We climbed to the top of the Great Temple Mound overlooking a nearby funeral mound on one side, and the river, 90 feet below, on another side. We know only some the significance that this area had to the People that lived there for more than 12,000 years. But this evening, in the dwindling twilight, we gathered our small group to memorialize a loved one and to scatter her ashes. While I had occasionally cared for Lakshmi when Sulata was out of town, I was not a member of their pack, and was mainly there to support Sulata in her grief.
As difficult as grieving and consoling can be, they offer clear insight into how precious life is – to the blessing that we receive from others, whether they have two legs or four legs. We view deaths differently, as to what the person meant to us, as to how close they were, as to how they died. It is more tragic when a young boy is hit by a drunk driver, than when an elderly person slips away while sleeping. News organizations in this country have reported more than 350 Americans that have died in Iraq this year, but rarely do we hear about the Iraqi civilians, at least 7,700, that have died because they lived in the wrong place.
As a practical matter, we cannot grieve every death as we would the death of a close loved one, but we can learn from death and our reactions to death, to show us what is important. The occasion of another’s death can help us reflect on how we live our lives. On the Great Temple Mound that evening, we found a common way to honor life and provide some way to move the grieving process forward. Queen Myrtle did not officiate, but she quietly nurtured the sacred space. The usually talkative youth was serenely respectful. I could do little other than to be present. Sulata wept.

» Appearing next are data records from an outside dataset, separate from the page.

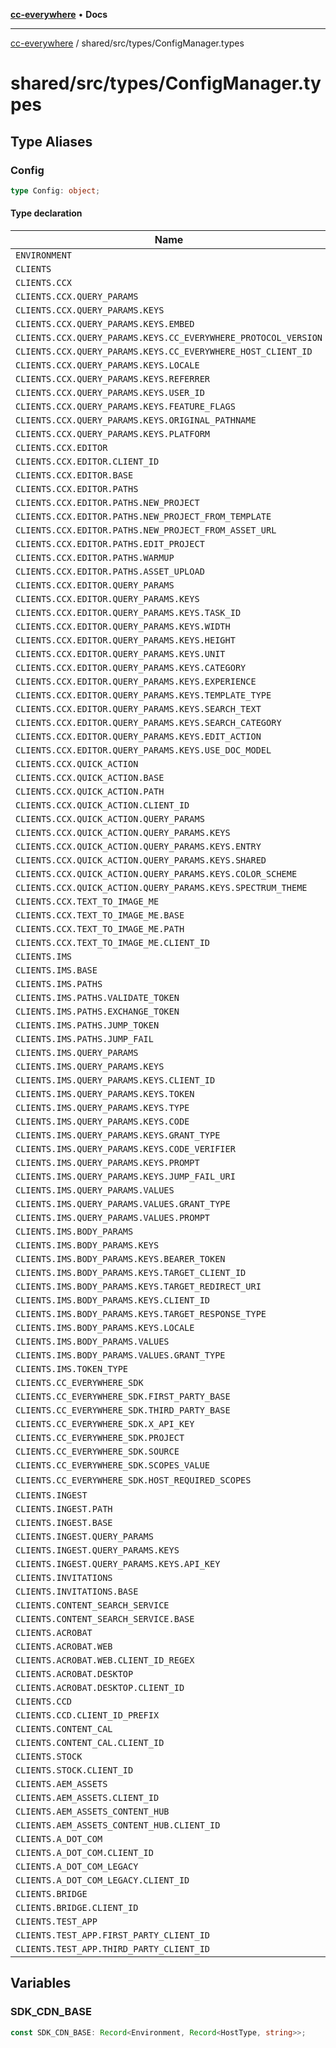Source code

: [**cc-everywhere**](../../../index.md) • **Docs**

***

[cc-everywhere](../../../index.md) / shared/src/types/ConfigManager.types

# shared/src/types/ConfigManager.types

## Type Aliases

### Config

```ts
type Config: object;
```

#### Type declaration

| Name | Type |
| ------ | ------ |
| `ENVIRONMENT` | [`Environment`](HostInfo.md#environment) |
| `CLIENTS` | `object` |
| `CLIENTS.CCX` | `object` |
| `CLIENTS.CCX.QUERY_PARAMS` | `object` |
| `CLIENTS.CCX.QUERY_PARAMS.KEYS` | `object` |
| `CLIENTS.CCX.QUERY_PARAMS.KEYS.EMBED` | `string` |
| `CLIENTS.CCX.QUERY_PARAMS.KEYS.CC_EVERYWHERE_PROTOCOL_VERSION` | `string` |
| `CLIENTS.CCX.QUERY_PARAMS.KEYS.CC_EVERYWHERE_HOST_CLIENT_ID` | `string` |
| `CLIENTS.CCX.QUERY_PARAMS.KEYS.LOCALE` | `string` |
| `CLIENTS.CCX.QUERY_PARAMS.KEYS.REFERRER` | `string` |
| `CLIENTS.CCX.QUERY_PARAMS.KEYS.USER_ID` | `string` |
| `CLIENTS.CCX.QUERY_PARAMS.KEYS.FEATURE_FLAGS` | `string` |
| `CLIENTS.CCX.QUERY_PARAMS.KEYS.ORIGINAL_PATHNAME` | `string` |
| `CLIENTS.CCX.QUERY_PARAMS.KEYS.PLATFORM` | `string` |
| `CLIENTS.CCX.EDITOR` | `object` |
| `CLIENTS.CCX.EDITOR.CLIENT_ID` | `string` |
| `CLIENTS.CCX.EDITOR.BASE` | `string` |
| `CLIENTS.CCX.EDITOR.PATHS` | `object` |
| `CLIENTS.CCX.EDITOR.PATHS.NEW_PROJECT` | `string` |
| `CLIENTS.CCX.EDITOR.PATHS.NEW_PROJECT_FROM_TEMPLATE` | `string` |
| `CLIENTS.CCX.EDITOR.PATHS.NEW_PROJECT_FROM_ASSET_URL` | `string` |
| `CLIENTS.CCX.EDITOR.PATHS.EDIT_PROJECT` | `string` |
| `CLIENTS.CCX.EDITOR.PATHS.WARMUP` | `string` |
| `CLIENTS.CCX.EDITOR.PATHS.ASSET_UPLOAD` | `string` |
| `CLIENTS.CCX.EDITOR.QUERY_PARAMS` | `object` |
| `CLIENTS.CCX.EDITOR.QUERY_PARAMS.KEYS` | `object` |
| `CLIENTS.CCX.EDITOR.QUERY_PARAMS.KEYS.TASK_ID` | `string` |
| `CLIENTS.CCX.EDITOR.QUERY_PARAMS.KEYS.WIDTH` | `string` |
| `CLIENTS.CCX.EDITOR.QUERY_PARAMS.KEYS.HEIGHT` | `string` |
| `CLIENTS.CCX.EDITOR.QUERY_PARAMS.KEYS.UNIT` | `string` |
| `CLIENTS.CCX.EDITOR.QUERY_PARAMS.KEYS.CATEGORY` | `string` |
| `CLIENTS.CCX.EDITOR.QUERY_PARAMS.KEYS.EXPERIENCE` | `string` |
| `CLIENTS.CCX.EDITOR.QUERY_PARAMS.KEYS.TEMPLATE_TYPE` | `string` |
| `CLIENTS.CCX.EDITOR.QUERY_PARAMS.KEYS.SEARCH_TEXT` | `string` |
| `CLIENTS.CCX.EDITOR.QUERY_PARAMS.KEYS.SEARCH_CATEGORY` | `string` |
| `CLIENTS.CCX.EDITOR.QUERY_PARAMS.KEYS.EDIT_ACTION` | `string` |
| `CLIENTS.CCX.EDITOR.QUERY_PARAMS.KEYS.USE_DOC_MODEL` | `string` |
| `CLIENTS.CCX.QUICK_ACTION` | `object` |
| `CLIENTS.CCX.QUICK_ACTION.BASE` | `string` |
| `CLIENTS.CCX.QUICK_ACTION.PATH` | `string` |
| `CLIENTS.CCX.QUICK_ACTION.CLIENT_ID` | `string` |
| `CLIENTS.CCX.QUICK_ACTION.QUERY_PARAMS` | `object` |
| `CLIENTS.CCX.QUICK_ACTION.QUERY_PARAMS.KEYS` | `object` |
| `CLIENTS.CCX.QUICK_ACTION.QUERY_PARAMS.KEYS.ENTRY` | `string` |
| `CLIENTS.CCX.QUICK_ACTION.QUERY_PARAMS.KEYS.SHARED` | `string` |
| `CLIENTS.CCX.QUICK_ACTION.QUERY_PARAMS.KEYS.COLOR_SCHEME` | `string` |
| `CLIENTS.CCX.QUICK_ACTION.QUERY_PARAMS.KEYS.SPECTRUM_THEME` | `string` |
| `CLIENTS.CCX.TEXT_TO_IMAGE_ME` | `object` |
| `CLIENTS.CCX.TEXT_TO_IMAGE_ME.BASE` | `string` |
| `CLIENTS.CCX.TEXT_TO_IMAGE_ME.PATH` | `string` |
| `CLIENTS.CCX.TEXT_TO_IMAGE_ME.CLIENT_ID` | `string` |
| `CLIENTS.IMS` | `object` |
| `CLIENTS.IMS.BASE` | `string` |
| `CLIENTS.IMS.PATHS` | `object` |
| `CLIENTS.IMS.PATHS.VALIDATE_TOKEN` | `string` |
| `CLIENTS.IMS.PATHS.EXCHANGE_TOKEN` | `string` |
| `CLIENTS.IMS.PATHS.JUMP_TOKEN` | `string` |
| `CLIENTS.IMS.PATHS.JUMP_FAIL` | `string` |
| `CLIENTS.IMS.QUERY_PARAMS` | `object` |
| `CLIENTS.IMS.QUERY_PARAMS.KEYS` | `object` |
| `CLIENTS.IMS.QUERY_PARAMS.KEYS.CLIENT_ID` | `string` |
| `CLIENTS.IMS.QUERY_PARAMS.KEYS.TOKEN` | `string` |
| `CLIENTS.IMS.QUERY_PARAMS.KEYS.TYPE` | `string` |
| `CLIENTS.IMS.QUERY_PARAMS.KEYS.CODE` | `string` |
| `CLIENTS.IMS.QUERY_PARAMS.KEYS.GRANT_TYPE` | `string` |
| `CLIENTS.IMS.QUERY_PARAMS.KEYS.CODE_VERIFIER` | `string` |
| `CLIENTS.IMS.QUERY_PARAMS.KEYS.PROMPT` | `string` |
| `CLIENTS.IMS.QUERY_PARAMS.KEYS.JUMP_FAIL_URI` | `string` |
| `CLIENTS.IMS.QUERY_PARAMS.VALUES` | `object` |
| `CLIENTS.IMS.QUERY_PARAMS.VALUES.GRANT_TYPE` | `string` |
| `CLIENTS.IMS.QUERY_PARAMS.VALUES.PROMPT` | `string` |
| `CLIENTS.IMS.BODY_PARAMS` | `object` |
| `CLIENTS.IMS.BODY_PARAMS.KEYS` | `object` |
| `CLIENTS.IMS.BODY_PARAMS.KEYS.BEARER_TOKEN` | `string` |
| `CLIENTS.IMS.BODY_PARAMS.KEYS.TARGET_CLIENT_ID` | `string` |
| `CLIENTS.IMS.BODY_PARAMS.KEYS.TARGET_REDIRECT_URI` | `string` |
| `CLIENTS.IMS.BODY_PARAMS.KEYS.CLIENT_ID` | `string` |
| `CLIENTS.IMS.BODY_PARAMS.KEYS.TARGET_RESPONSE_TYPE` | `string` |
| `CLIENTS.IMS.BODY_PARAMS.KEYS.LOCALE` | `string` |
| `CLIENTS.IMS.BODY_PARAMS.VALUES` | `object` |
| `CLIENTS.IMS.BODY_PARAMS.VALUES.GRANT_TYPE` | `string` |
| `CLIENTS.IMS.TOKEN_TYPE` | `string` |
| `CLIENTS.CC_EVERYWHERE_SDK` | `object` |
| `CLIENTS.CC_EVERYWHERE_SDK.FIRST_PARTY_BASE` | `string` |
| `CLIENTS.CC_EVERYWHERE_SDK.THIRD_PARTY_BASE` | `string` |
| `CLIENTS.CC_EVERYWHERE_SDK.X_API_KEY` | `string` |
| `CLIENTS.CC_EVERYWHERE_SDK.PROJECT` | `string` |
| `CLIENTS.CC_EVERYWHERE_SDK.SOURCE` | `string` |
| `CLIENTS.CC_EVERYWHERE_SDK.SCOPES_VALUE` | `string` |
| `CLIENTS.CC_EVERYWHERE_SDK.HOST_REQUIRED_SCOPES` | `string`[] |
| `CLIENTS.INGEST` | `object` |
| `CLIENTS.INGEST.PATH` | `string` |
| `CLIENTS.INGEST.BASE` | `string` |
| `CLIENTS.INGEST.QUERY_PARAMS` | `object` |
| `CLIENTS.INGEST.QUERY_PARAMS.KEYS` | `object` |
| `CLIENTS.INGEST.QUERY_PARAMS.KEYS.API_KEY` | `string` |
| `CLIENTS.INVITATIONS` | `object` |
| `CLIENTS.INVITATIONS.BASE` | `string` |
| `CLIENTS.CONTENT_SEARCH_SERVICE` | `object` |
| `CLIENTS.CONTENT_SEARCH_SERVICE.BASE` | `string` |
| `CLIENTS.ACROBAT` | `object` |
| `CLIENTS.ACROBAT.WEB` | `object` |
| `CLIENTS.ACROBAT.WEB.CLIENT_ID_REGEX` | `RegExp` |
| `CLIENTS.ACROBAT.DESKTOP` | `object` |
| `CLIENTS.ACROBAT.DESKTOP.CLIENT_ID` | `string` |
| `CLIENTS.CCD` | `object` |
| `CLIENTS.CCD.CLIENT_ID_PREFIX` | `string` |
| `CLIENTS.CONTENT_CAL` | `object` |
| `CLIENTS.CONTENT_CAL.CLIENT_ID` | `string` |
| `CLIENTS.STOCK` | `object` |
| `CLIENTS.STOCK.CLIENT_ID` | `string` |
| `CLIENTS.AEM_ASSETS` | `object` |
| `CLIENTS.AEM_ASSETS.CLIENT_ID` | `string` |
| `CLIENTS.AEM_ASSETS_CONTENT_HUB` | `object` |
| `CLIENTS.AEM_ASSETS_CONTENT_HUB.CLIENT_ID` | `string` |
| `CLIENTS.A_DOT_COM` | `object` |
| `CLIENTS.A_DOT_COM.CLIENT_ID` | `string` |
| `CLIENTS.A_DOT_COM_LEGACY` | `object` |
| `CLIENTS.A_DOT_COM_LEGACY.CLIENT_ID` | `string` |
| `CLIENTS.BRIDGE` | `object` |
| `CLIENTS.BRIDGE.CLIENT_ID` | `string` |
| `CLIENTS.TEST_APP` | `object` |
| `CLIENTS.TEST_APP.FIRST_PARTY_CLIENT_ID` | `string` |
| `CLIENTS.TEST_APP.THIRD_PARTY_CLIENT_ID` | `string` |

## Variables

### SDK\_CDN\_BASE

```ts
const SDK_CDN_BASE: Record<Environment, Record<HostType, string>>;
```
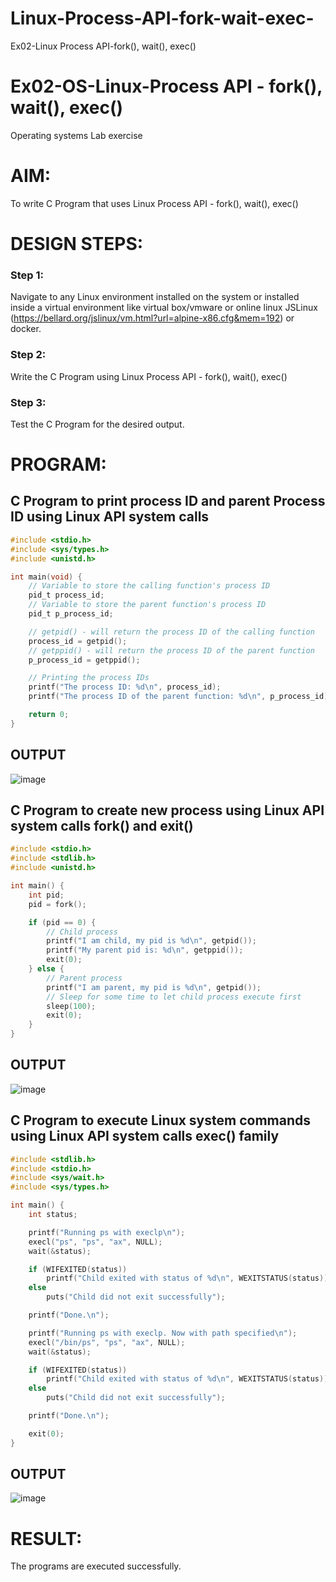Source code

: # Linux-Process-API-fork-wait-exec-
Ex02-Linux Process API-fork(), wait(), exec()
# Ex02-OS-Linux-Process API - fork(), wait(), exec()
Operating systems Lab exercise


# AIM:
To write C Program that uses Linux Process API - fork(), wait(), exec()

# DESIGN STEPS:

### Step 1:

Navigate to any Linux environment installed on the system or installed inside a virtual environment like virtual box/vmware or online linux JSLinux (https://bellard.org/jslinux/vm.html?url=alpine-x86.cfg&mem=192) or docker.

### Step 2:

Write the C Program using Linux Process API - fork(), wait(), exec()

### Step 3:

Test the C Program for the desired output. 

# PROGRAM:

## C Program to print process ID and parent Process ID using Linux API system calls
```c
#include <stdio.h>
#include <sys/types.h>
#include <unistd.h>

int main(void) {
    // Variable to store the calling function's process ID
    pid_t process_id;
    // Variable to store the parent function's process ID
    pid_t p_process_id;

    // getpid() - will return the process ID of the calling function
    process_id = getpid();
    // getppid() - will return the process ID of the parent function
    p_process_id = getppid();

    // Printing the process IDs
    printf("The process ID: %d\n", process_id);
    printf("The process ID of the parent function: %d\n", p_process_id);

    return 0;
}

```
## OUTPUT
![image](https://github.com/Nijeesh-bit/Linux-Process-API-fork-wait-exec/assets/89188014/85f828d1-be5b-4ed2-9215-8a1d1a37cfc7)

## C Program to create new process using Linux API system calls fork() and exit()
```c
#include <stdio.h>
#include <stdlib.h>
#include <unistd.h>

int main() {
    int pid;
    pid = fork();

    if (pid == 0) {
        // Child process
        printf("I am child, my pid is %d\n", getpid());
        printf("My parent pid is: %d\n", getppid());
        exit(0);
    } else {
        // Parent process
        printf("I am parent, my pid is %d\n", getpid());
        // Sleep for some time to let child process execute first
        sleep(100);
        exit(0);
    }
}
```
## OUTPUT
![image](https://github.com/Nijeesh-bit/Linux-Process-API-fork-wait-exec/assets/89188014/6eb0785f-ff4f-4ad8-ac1d-7bc1cc6f954c)


## C Program to execute Linux system commands using Linux API system calls exec() family
```c
#include <stdlib.h>
#include <stdio.h>
#include <sys/wait.h>
#include <sys/types.h>

int main() {
    int status;

    printf("Running ps with execlp\n");
    execl("ps", "ps", "ax", NULL);
    wait(&status);

    if (WIFEXITED(status))
        printf("Child exited with status of %d\n", WEXITSTATUS(status));
    else
        puts("Child did not exit successfully");

    printf("Done.\n");

    printf("Running ps with execlp. Now with path specified\n");
    execl("/bin/ps", "ps", "ax", NULL);
    wait(&status);

    if (WIFEXITED(status))
        printf("Child exited with status of %d\n", WEXITSTATUS(status));
    else
        puts("Child did not exit successfully");

    printf("Done.\n");

    exit(0);
}
```

## OUTPUT
![image](https://github.com/Nijeesh-bit/Linux-Process-API-fork-wait-exec/assets/89188014/825e89bf-3c9a-44a4-9c2d-8584dfe4cd4b)


# RESULT:
The programs are executed successfully.
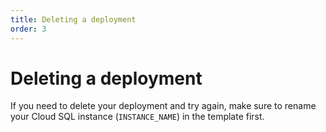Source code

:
 ```yaml
---
title: Deleting a deployment
order: 3
---
```

# Deleting a deployment

If you need to delete your deployment and try again, make sure to rename your
Cloud SQL instance (`INSTANCE_NAME`) in the template first.
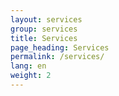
 ```yaml
---
layout: services
group: services
title: Services
page_heading: Services 
permalink: /services/
lang: en
weight: 2
---
```


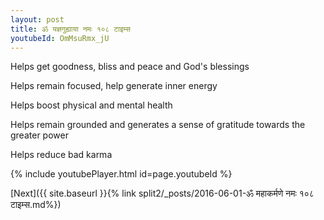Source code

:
 ```yaml
---
layout: post
title: ॐ यज्ञगुह्याया नमः १०८ टाइम्स
youtubeId: OmMsuRmx_jU
---
```

 
 
Helps get goodness, bliss and peace and God's blessings
 
Helps remain focused, help generate inner energy 
 
Helps boost physical and mental health 
 
Helps remain grounded and generates a sense of gratitude towards the greater power 
 
Helps reduce bad karma
 
 
 
 


{% include youtubePlayer.html id=page.youtubeId %}
 
[Next]({{ site.baseurl }}{% link  split2/_posts/2016-06-01-ॐ महाकर्मणे नमः १०८ टाइम्स.md%})
 
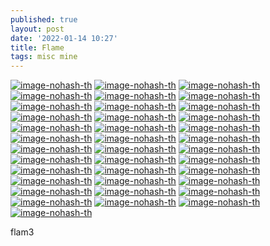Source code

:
 ```yaml
---
published: true
layout: post
date: '2022-01-14 10:27'
title: Flame
tags: misc mine 
---
```

[![image-nohash-th](https://i.imgur.com/GvhdnU4b.png)](https://i.imgur.com/GvhdnU4.png)
[![image-nohash-th](https://i.imgur.com/vYcumJpb.png)](https://i.imgur.com/vYcumJp.png)
[![image-nohash-th](https://i.imgur.com/fXfiUQgb.png)](https://i.imgur.com/fXfiUQg.png)
[![image-nohash-th](https://i.imgur.com/W6OJuDZb.png)](https://i.imgur.com/W6OJuDZ.png)
[![image-nohash-th](https://i.imgur.com/mhZ6zN3b.png)](https://i.imgur.com/mhZ6zN3.png)
[![image-nohash-th](https://i.imgur.com/hnTm4Fpb.png)](https://i.imgur.com/hnTm4Fp.png)
[![image-nohash-th](https://i.imgur.com/zJw06bcb.png)](https://i.imgur.com/zJw06bc.png)
[![image-nohash-th](https://i.imgur.com/ljOdLxWb.png)](https://i.imgur.com/ljOdLxW.png)
[![image-nohash-th](https://i.imgur.com/djWKMbXb.png)](https://i.imgur.com/djWKMbX.png)
[![image-nohash-th](https://i.imgur.com/vZYs9XAb.png)](https://i.imgur.com/vZYs9XA.png)
[![image-nohash-th](https://i.imgur.com/O88nsqMb.png)](https://i.imgur.com/O88nsqM.png)
[![image-nohash-th](https://i.imgur.com/hGCxzeAb.png)](https://i.imgur.com/hGCxzeA.png)
[![image-nohash-th](https://i.imgur.com/M5DeHA2b.png)](https://i.imgur.com/M5DeHA2.png)
[![image-nohash-th](https://i.imgur.com/xsHiRELb.png)](https://i.imgur.com/xsHiREL.png)
[![image-nohash-th](https://i.imgur.com/xBcnWKyb.png)](https://i.imgur.com/xBcnWKy.png)
[![image-nohash-th](https://i.imgur.com/4rk36t9b.png)](https://i.imgur.com/4rk36t9.png)
[![image-nohash-th](https://i.imgur.com/vUeJcGjb.png)](https://i.imgur.com/vUeJcGj.png)
[![image-nohash-th](https://i.imgur.com/34orjqQb.png)](https://i.imgur.com/34orjqQ.png)
[![image-nohash-th](https://i.imgur.com/NqYaa3yb.png)](https://i.imgur.com/NqYaa3y.png)
[![image-nohash-th](https://i.imgur.com/KmtYmFkb.png)](https://i.imgur.com/KmtYmFk.png)
[![image-nohash-th](https://i.imgur.com/F6wS3Bwb.png)](https://i.imgur.com/F6wS3Bw.png)
[![image-nohash-th](https://i.imgur.com/z93OZagb.png)](https://i.imgur.com/z93OZag.png)
[![image-nohash-th](https://i.imgur.com/OkjakIbb.png)](https://i.imgur.com/OkjakIb.png)
[![image-nohash-th](https://i.imgur.com/UFmEeEjb.png)](https://i.imgur.com/UFmEeEj.png)
[![image-nohash-th](https://i.imgur.com/f1FSIysb.png)](https://i.imgur.com/f1FSIys.png)
[![image-nohash-th](https://i.imgur.com/2Aqexzsb.png)](https://i.imgur.com/2Aqexzs.png)
[![image-nohash-th](https://i.imgur.com/LTVlioIb.png)](https://i.imgur.com/LTVlioI.png)
[![image-nohash-th](https://i.imgur.com/0N0y288b.png)](https://i.imgur.com/0N0y288.png)
[![image-nohash-th](https://i.imgur.com/RQtErO8b.png)](https://i.imgur.com/RQtErO8.png)
[![image-nohash-th](https://i.imgur.com/NcKIb19b.png)](https://i.imgur.com/NcKIb19.png)
[![image-nohash-th](https://i.imgur.com/hpALt1lb.png)](https://i.imgur.com/hpALt1l.png)
[![image-nohash-th](https://i.imgur.com/VMXymexb.png)](https://i.imgur.com/VMXymex.png)
[![image-nohash-th](https://i.imgur.com/GY6nNrcb.png)](https://i.imgur.com/GY6nNrc.png)
[![image-nohash-th](https://i.imgur.com/0vNe43Xb.png)](https://i.imgur.com/0vNe43X.png)
[![image-nohash-th](https://i.imgur.com/GRaTybNb.png)](https://i.imgur.com/GRaTybN.png)
[![image-nohash-th](https://i.imgur.com/FfsOwZxb.png)](https://i.imgur.com/FfsOwZx.png)
[![image-nohash-th](https://i.imgur.com/7Cstl3Rb.png)](https://i.imgur.com/7Cstl3R.png)

flam3


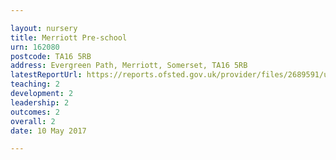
 ```yaml
---

layout: nursery
title: Merriott Pre-school
urn: 162080
postcode: TA16 5RB
address: Evergreen Path, Merriott, Somerset, TA16 5RB
latestReportUrl: https://reports.ofsted.gov.uk/provider/files/2689591/urn/162080.pdf
teaching: 2
development: 2
leadership: 2
outcomes: 2
overall: 2
date: 10 May 2017

---
```

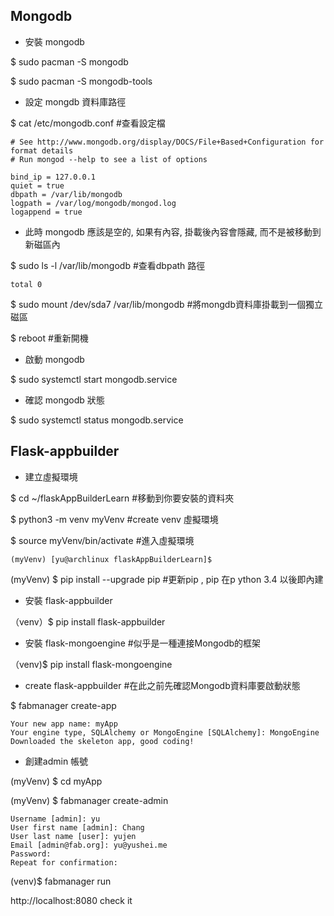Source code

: Mongodb
--
*  安裝 mongodb

$ sudo pacman -S mongodb

$ sudo pacman -S mongodb-tools

* 設定 mongdb  資料庫路徑

$ cat /etc/mongodb.conf   #查看設定檔
```
# See http://www.mongodb.org/display/DOCS/File+Based+Configuration for format details
# Run mongod --help to see a list of options

bind_ip = 127.0.0.1
quiet = true
dbpath = /var/lib/mongodb
logpath = /var/log/mongodb/mongod.log
logappend = true
```
 * 此時 mongodb 應該是空的,   如果有內容, 掛載後內容會隱藏, 而不是被移動到新磁區內

$ sudo ls -l /var/lib/mongodb  #查看dbpath 路徑
 ```
total 0
```

$ sudo mount /dev/sda7 /var/lib/mongodb  #將mongdb資料庫掛載到一個獨立磁區

$ reboot  #重新開機

* 啟動 mongodb

$ sudo systemctl start mongodb.service

* 確認 mongodb 狀態

$ sudo systemctl status mongodb.service

 Flask-appbuilder
--

* 建立虛擬環境

$ cd  ~/flaskAppBuilderLearn  #移動到你要安裝的資料夾

$ python3 -m venv myVenv   #create  venv  虛擬環境

$ source myVenv/bin/activate  #進入虛擬環境
```
(myVenv) [yu@archlinux flaskAppBuilderLearn]$
```
(myVenv) $ pip install --upgrade pip    #更新pip ,  pip 在p ython 3.4 以後即內建

* 安裝  flask-appbuilder  

（venv）$ pip install flask-appbuilder   

* 安裝  flask-mongoengine    #似乎是一種連接Mongodb的框架

（venv)$ pip install flask-mongoengine

* create flask-appbuilder    #在此之前先確認Mongodb資料庫要啟動狀態

$ fabmanager create-app

```
Your new app name: myApp
Your engine type, SQLAlchemy or MongoEngine [SQLAlchemy]: MongoEngine
Downloaded the skeleton app, good coding!
```

* 創建admin 帳號

(myVenv) $ cd myApp

(myVenv) $ fabmanager create-admin

```
Username [admin]: yu
User first name [admin]: Chang
User last name [user]: yujen
Email [admin@fab.org]: yu@yushei.me
Password:
Repeat for confirmation:
```

(venv)$ fabmanager run

 http://localhost:8080  check it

All that were at this simple ceremony were Unitarian Universalists, all with different beliefs about death and the afterlife. As a practicing Buddhist, I am occasionally asked if I believe in reincarnation. I have not resolved that question, and usually answer that I see karma working on a minute by minute basis, and my practice would be no different if karma also operates from life to reincarnation. Unresolved or differing beliefs about death do not lessen the common value we place on life.
In honoring and memorializing life, we express a common sense of transcendence, whether it is a rebirth, an afterlife, or that a person lives on in our memory of them.
Sulata and Lakshmi had shared unconditional love for more than a dozen years. I cannot imaging being more alive in the moment, surrounded by love, than I was that evening on the mound, remembering and honoring life and love.